BEGIN

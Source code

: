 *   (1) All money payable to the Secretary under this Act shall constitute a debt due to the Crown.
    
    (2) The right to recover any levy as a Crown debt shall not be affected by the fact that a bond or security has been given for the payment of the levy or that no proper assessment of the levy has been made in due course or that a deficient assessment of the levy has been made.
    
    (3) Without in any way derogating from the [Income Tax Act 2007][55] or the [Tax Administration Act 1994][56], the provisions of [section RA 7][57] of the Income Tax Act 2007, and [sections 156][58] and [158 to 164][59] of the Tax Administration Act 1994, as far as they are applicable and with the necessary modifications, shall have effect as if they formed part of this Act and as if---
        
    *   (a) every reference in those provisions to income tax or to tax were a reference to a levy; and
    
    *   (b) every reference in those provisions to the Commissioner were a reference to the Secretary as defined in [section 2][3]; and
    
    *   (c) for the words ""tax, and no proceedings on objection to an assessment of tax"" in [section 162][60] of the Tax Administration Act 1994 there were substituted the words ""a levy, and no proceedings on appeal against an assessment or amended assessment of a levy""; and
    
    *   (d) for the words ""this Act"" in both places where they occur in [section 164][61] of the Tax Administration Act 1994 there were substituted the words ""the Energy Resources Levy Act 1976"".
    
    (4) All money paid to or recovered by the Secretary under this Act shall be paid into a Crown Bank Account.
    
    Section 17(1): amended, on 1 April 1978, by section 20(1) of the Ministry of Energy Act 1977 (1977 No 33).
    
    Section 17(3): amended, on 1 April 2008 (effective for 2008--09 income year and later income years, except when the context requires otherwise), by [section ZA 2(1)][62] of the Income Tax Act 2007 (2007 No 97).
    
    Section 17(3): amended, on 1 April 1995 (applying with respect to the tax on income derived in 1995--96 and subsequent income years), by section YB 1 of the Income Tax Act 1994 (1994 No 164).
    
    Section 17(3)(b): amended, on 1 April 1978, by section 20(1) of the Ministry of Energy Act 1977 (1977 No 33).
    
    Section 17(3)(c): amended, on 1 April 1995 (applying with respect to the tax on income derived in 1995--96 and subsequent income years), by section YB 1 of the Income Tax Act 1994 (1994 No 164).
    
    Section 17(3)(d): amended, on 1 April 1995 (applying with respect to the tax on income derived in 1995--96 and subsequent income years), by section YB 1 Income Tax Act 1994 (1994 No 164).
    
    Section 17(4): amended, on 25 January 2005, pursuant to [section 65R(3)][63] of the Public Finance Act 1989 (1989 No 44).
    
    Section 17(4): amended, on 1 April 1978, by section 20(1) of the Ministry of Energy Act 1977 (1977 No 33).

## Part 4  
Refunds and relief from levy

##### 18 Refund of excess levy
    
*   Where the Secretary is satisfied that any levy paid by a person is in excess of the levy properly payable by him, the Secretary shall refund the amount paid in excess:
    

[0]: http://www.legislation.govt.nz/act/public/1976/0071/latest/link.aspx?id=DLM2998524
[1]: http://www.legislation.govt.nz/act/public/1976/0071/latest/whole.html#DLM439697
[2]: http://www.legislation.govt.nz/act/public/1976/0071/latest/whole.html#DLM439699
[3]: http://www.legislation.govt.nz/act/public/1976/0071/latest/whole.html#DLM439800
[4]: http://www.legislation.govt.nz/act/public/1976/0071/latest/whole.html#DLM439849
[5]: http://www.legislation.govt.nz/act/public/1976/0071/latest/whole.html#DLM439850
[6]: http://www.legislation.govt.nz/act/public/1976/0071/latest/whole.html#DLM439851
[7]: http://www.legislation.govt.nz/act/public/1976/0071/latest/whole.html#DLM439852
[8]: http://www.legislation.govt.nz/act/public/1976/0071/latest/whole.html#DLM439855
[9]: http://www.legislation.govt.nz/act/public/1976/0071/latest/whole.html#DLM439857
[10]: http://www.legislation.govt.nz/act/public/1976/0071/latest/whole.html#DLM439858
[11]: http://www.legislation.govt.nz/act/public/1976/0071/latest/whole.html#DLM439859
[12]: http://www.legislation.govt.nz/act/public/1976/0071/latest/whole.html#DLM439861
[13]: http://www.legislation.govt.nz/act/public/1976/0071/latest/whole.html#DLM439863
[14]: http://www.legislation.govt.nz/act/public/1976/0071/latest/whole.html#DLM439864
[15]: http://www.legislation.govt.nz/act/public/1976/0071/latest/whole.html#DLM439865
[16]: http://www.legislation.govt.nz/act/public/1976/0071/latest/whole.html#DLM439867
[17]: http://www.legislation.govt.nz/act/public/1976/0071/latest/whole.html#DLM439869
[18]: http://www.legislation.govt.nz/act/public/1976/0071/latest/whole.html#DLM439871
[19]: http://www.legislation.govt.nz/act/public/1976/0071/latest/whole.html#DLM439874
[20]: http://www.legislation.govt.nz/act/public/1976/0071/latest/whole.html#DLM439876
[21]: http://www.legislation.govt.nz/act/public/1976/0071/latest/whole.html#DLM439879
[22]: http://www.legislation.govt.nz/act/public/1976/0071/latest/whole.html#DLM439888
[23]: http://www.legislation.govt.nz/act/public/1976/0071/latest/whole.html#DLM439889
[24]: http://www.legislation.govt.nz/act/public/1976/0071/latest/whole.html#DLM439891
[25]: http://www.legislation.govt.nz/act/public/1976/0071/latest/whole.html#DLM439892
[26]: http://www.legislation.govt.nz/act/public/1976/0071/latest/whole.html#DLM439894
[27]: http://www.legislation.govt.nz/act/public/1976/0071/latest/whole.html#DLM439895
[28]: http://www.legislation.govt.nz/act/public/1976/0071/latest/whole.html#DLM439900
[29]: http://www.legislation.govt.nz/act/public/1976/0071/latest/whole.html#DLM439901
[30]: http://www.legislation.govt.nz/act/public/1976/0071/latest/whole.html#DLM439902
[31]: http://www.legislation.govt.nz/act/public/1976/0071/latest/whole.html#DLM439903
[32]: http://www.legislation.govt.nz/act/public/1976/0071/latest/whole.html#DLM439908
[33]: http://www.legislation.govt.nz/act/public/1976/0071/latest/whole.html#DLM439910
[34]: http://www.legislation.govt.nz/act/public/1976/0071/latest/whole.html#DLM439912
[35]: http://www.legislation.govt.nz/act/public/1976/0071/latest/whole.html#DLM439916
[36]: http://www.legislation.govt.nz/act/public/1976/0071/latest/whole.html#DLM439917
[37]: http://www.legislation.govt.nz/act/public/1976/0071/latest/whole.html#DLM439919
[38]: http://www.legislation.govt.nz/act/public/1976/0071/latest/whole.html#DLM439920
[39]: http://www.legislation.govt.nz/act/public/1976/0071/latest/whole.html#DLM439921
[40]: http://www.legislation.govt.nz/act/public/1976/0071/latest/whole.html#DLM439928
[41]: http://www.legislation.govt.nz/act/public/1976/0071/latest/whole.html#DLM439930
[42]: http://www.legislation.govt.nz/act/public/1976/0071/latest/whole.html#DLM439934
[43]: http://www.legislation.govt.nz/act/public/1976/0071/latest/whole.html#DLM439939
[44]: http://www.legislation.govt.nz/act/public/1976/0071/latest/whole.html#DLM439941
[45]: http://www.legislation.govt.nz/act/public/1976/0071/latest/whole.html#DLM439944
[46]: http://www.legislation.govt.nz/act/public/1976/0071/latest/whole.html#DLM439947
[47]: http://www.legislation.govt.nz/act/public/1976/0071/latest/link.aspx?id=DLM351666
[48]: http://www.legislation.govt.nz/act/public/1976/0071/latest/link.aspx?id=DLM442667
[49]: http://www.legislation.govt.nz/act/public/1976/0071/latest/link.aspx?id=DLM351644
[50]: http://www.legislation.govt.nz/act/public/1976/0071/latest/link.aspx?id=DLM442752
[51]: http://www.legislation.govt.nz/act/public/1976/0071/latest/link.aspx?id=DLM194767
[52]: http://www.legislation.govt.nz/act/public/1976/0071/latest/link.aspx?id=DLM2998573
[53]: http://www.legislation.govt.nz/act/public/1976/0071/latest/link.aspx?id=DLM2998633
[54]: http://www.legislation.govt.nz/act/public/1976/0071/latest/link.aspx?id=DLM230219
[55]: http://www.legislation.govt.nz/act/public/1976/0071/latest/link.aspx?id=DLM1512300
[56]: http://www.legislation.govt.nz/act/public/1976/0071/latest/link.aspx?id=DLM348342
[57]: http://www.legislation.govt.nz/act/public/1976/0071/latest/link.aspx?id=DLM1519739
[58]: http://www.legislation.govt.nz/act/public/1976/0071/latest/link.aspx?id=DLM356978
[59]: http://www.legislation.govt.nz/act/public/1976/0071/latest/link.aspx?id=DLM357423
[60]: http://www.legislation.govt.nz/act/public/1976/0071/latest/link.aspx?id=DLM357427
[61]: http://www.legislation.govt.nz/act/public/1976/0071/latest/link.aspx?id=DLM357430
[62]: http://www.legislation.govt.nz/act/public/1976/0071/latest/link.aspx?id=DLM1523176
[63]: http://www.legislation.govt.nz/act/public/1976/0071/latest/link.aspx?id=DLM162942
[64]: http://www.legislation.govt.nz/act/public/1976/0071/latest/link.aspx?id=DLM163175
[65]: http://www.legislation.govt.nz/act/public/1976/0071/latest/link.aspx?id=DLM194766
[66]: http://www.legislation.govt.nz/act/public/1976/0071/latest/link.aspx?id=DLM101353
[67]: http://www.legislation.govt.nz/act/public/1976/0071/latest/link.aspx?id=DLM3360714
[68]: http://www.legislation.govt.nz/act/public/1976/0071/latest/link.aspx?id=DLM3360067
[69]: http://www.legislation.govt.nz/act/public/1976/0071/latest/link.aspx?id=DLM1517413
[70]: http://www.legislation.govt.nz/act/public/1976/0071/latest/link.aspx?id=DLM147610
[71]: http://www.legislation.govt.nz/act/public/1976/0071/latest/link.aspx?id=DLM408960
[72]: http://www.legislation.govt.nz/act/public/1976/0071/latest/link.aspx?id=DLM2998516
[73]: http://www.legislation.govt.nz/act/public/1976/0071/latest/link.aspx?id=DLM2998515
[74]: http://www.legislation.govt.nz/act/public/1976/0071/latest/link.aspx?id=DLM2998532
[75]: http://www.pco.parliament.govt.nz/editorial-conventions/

END

> What you should do:
Find each line in the material above that carries the string "paid", and copy it.

> Solution for this task:
    (4) All money paid to or recovered by the Secretary under this Act shall be paid into a Crown Bank Account.
*   Where the Secretary is satisfied that any levy paid by a person is in excess of the levy properly payable by him, the Secretary shall refund the amount paid in excess:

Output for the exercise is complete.